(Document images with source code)
####
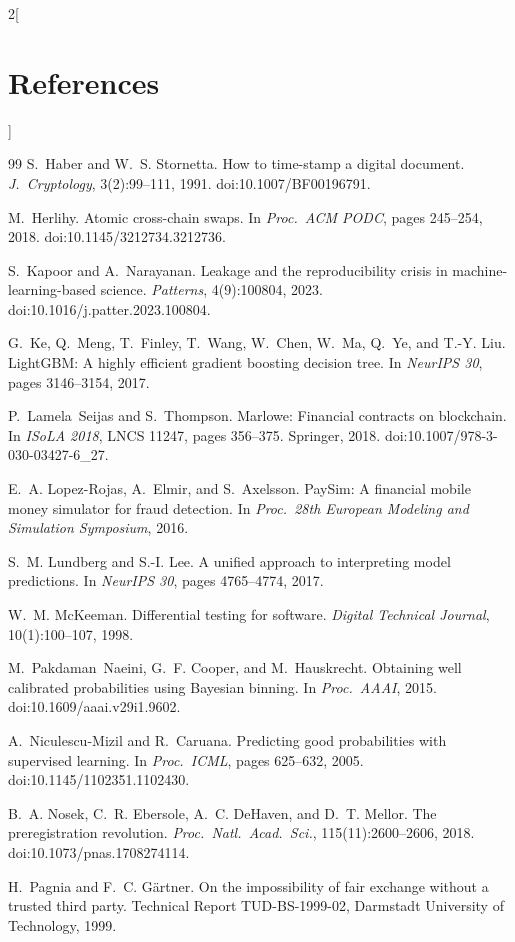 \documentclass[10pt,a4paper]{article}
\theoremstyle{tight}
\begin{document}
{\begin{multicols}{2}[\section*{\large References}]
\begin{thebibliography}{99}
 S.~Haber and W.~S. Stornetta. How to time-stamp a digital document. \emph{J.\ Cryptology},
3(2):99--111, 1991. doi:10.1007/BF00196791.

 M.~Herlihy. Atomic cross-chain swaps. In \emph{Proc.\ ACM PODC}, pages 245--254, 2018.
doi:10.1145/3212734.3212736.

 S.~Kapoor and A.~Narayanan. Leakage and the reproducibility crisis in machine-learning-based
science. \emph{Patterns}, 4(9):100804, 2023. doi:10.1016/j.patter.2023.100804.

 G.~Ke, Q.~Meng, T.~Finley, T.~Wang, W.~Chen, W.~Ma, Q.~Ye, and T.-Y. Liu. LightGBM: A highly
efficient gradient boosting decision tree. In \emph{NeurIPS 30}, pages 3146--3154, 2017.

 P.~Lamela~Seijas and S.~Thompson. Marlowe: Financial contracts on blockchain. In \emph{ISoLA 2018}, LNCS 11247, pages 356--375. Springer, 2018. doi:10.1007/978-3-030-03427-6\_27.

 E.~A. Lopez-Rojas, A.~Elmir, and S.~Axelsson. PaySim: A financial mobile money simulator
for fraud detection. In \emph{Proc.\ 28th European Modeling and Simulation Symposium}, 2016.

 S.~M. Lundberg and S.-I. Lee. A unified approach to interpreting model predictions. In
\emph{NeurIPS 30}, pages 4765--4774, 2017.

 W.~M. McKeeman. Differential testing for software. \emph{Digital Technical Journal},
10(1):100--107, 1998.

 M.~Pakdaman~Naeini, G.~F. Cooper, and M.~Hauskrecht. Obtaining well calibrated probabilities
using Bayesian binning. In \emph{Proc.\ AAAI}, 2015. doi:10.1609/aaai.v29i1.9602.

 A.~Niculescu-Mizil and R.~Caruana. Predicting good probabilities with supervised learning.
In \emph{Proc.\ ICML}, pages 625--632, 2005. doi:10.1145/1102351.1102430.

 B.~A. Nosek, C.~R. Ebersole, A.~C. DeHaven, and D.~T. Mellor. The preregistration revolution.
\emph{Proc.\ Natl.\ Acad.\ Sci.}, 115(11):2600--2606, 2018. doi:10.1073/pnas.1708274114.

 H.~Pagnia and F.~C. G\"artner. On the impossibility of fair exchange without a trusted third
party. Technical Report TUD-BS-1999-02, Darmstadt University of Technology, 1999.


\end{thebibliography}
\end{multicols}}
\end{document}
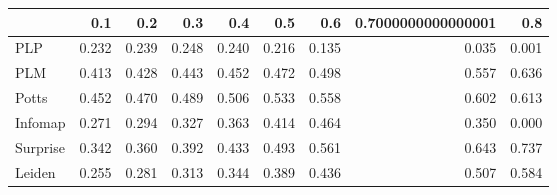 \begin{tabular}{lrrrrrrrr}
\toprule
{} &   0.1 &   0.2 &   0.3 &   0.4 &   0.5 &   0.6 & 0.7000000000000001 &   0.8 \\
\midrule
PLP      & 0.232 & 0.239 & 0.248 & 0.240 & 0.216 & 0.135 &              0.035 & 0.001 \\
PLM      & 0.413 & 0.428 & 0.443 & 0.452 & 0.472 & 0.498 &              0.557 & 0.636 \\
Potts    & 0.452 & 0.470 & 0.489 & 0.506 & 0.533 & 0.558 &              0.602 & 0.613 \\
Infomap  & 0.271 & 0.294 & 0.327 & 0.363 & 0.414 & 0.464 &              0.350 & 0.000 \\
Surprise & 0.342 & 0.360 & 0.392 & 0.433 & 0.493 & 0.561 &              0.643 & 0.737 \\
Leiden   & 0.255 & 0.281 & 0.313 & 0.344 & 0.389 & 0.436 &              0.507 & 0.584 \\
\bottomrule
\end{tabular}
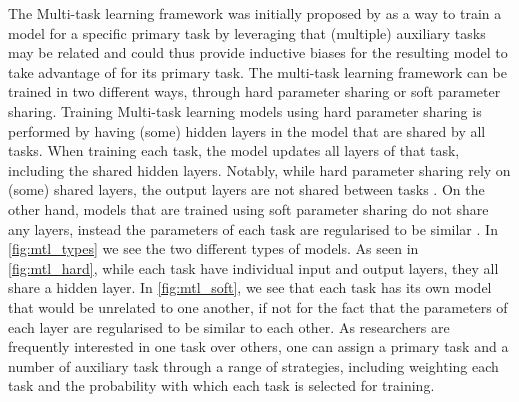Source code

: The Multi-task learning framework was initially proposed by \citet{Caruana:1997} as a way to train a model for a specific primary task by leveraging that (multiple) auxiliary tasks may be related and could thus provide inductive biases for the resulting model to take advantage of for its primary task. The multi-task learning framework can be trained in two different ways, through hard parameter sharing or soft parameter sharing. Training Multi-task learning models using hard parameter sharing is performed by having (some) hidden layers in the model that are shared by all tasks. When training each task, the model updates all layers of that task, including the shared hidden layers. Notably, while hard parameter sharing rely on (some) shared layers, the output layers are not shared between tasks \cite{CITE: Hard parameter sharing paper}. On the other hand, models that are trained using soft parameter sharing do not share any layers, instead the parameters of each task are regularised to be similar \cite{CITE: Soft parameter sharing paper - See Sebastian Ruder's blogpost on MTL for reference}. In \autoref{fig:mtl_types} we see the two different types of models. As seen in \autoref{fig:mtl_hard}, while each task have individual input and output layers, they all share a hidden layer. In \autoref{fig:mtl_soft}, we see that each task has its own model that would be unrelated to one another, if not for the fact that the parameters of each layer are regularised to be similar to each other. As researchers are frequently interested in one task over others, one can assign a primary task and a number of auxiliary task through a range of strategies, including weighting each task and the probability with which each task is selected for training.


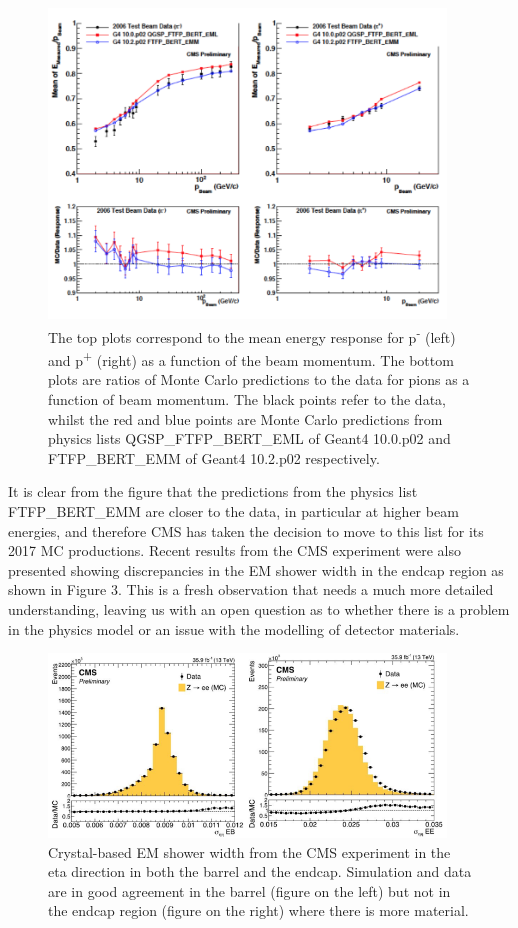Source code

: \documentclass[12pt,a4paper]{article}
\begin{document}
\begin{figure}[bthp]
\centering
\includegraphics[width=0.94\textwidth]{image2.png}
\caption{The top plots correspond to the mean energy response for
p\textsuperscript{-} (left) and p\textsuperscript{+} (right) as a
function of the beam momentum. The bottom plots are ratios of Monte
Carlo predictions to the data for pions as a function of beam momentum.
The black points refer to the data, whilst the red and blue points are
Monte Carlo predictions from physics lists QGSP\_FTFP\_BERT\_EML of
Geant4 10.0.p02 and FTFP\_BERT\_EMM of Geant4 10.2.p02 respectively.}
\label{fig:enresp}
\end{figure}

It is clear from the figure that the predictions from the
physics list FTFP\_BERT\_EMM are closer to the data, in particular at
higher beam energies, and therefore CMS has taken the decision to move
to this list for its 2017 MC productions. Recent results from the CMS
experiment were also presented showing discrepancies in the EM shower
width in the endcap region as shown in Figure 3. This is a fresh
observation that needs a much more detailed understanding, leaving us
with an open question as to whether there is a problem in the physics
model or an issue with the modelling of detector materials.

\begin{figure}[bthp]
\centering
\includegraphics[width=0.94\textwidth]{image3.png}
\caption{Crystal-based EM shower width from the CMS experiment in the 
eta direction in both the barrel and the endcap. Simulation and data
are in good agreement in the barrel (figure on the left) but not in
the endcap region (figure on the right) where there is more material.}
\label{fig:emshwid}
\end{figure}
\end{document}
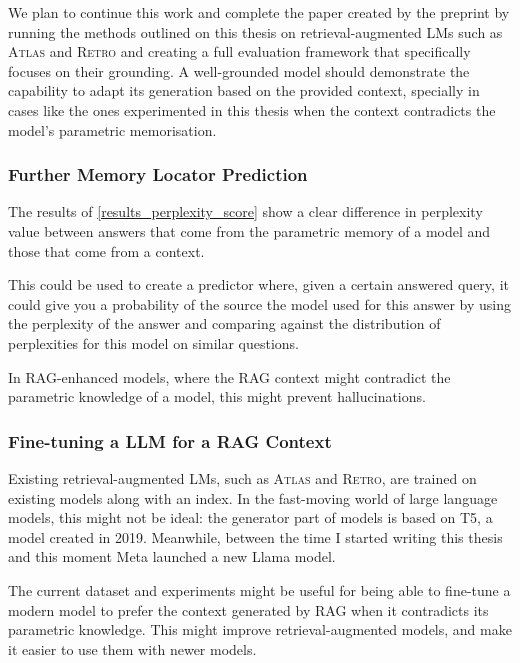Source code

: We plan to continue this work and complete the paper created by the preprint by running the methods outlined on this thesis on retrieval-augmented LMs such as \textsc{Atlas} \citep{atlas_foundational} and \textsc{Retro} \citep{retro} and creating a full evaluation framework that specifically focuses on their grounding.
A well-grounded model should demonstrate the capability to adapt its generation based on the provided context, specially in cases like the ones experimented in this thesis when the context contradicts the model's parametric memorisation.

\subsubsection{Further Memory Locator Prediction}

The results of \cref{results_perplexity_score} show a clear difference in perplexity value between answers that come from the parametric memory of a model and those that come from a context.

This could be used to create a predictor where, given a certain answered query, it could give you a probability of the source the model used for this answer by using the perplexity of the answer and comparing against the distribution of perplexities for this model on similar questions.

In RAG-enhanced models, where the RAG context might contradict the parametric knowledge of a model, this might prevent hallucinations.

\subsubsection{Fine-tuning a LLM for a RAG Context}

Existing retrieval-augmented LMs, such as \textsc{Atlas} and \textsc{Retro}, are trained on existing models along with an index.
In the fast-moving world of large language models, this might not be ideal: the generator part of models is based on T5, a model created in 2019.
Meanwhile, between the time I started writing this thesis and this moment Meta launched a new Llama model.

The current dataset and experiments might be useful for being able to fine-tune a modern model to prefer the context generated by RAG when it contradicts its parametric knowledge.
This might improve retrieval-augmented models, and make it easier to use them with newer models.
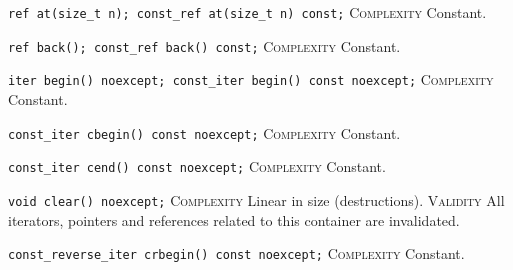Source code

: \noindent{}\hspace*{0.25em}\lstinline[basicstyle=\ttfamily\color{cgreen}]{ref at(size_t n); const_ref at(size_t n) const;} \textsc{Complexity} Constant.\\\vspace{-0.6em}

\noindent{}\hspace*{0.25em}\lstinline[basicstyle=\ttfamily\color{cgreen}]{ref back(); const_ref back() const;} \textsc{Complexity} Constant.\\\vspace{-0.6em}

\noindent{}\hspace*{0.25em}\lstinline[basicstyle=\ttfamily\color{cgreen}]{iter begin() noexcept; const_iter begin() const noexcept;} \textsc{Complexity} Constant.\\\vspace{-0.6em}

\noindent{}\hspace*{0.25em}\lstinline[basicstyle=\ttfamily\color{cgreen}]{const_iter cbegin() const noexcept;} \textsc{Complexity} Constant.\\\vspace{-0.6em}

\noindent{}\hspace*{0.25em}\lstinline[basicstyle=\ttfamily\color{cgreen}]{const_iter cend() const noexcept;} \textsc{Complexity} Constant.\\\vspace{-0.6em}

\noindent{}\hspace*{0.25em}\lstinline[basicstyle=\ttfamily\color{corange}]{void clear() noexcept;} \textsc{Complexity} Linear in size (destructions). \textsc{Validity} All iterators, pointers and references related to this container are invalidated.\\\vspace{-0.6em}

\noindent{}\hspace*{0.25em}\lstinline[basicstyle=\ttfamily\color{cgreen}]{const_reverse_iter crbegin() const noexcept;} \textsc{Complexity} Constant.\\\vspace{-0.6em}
####
→ Problem details: Copy the records above exactly, beginning at the line that contains "S.~Kapoor and A.~Narayanan." and stopping after the line that contains "G.~Ke, Q.~Meng, T.~Finley, T.~Wang, W.~Chen, W.~Ma, Q.~Ye, and".

→ Result of the exercise:
 S.~Kapoor and A.~Narayanan. Leakage and the reproducibility crisis in machine-learning-based
science. \emph{Patterns}, 4(9):100804, 2023. doi:10.1016/j.patter.2023.100804.

 G.~Ke, Q.~Meng, T.~Finley, T.~Wang, W.~Chen, W.~Ma, Q.~Ye, and T.-Y. Liu. LightGBM: A highly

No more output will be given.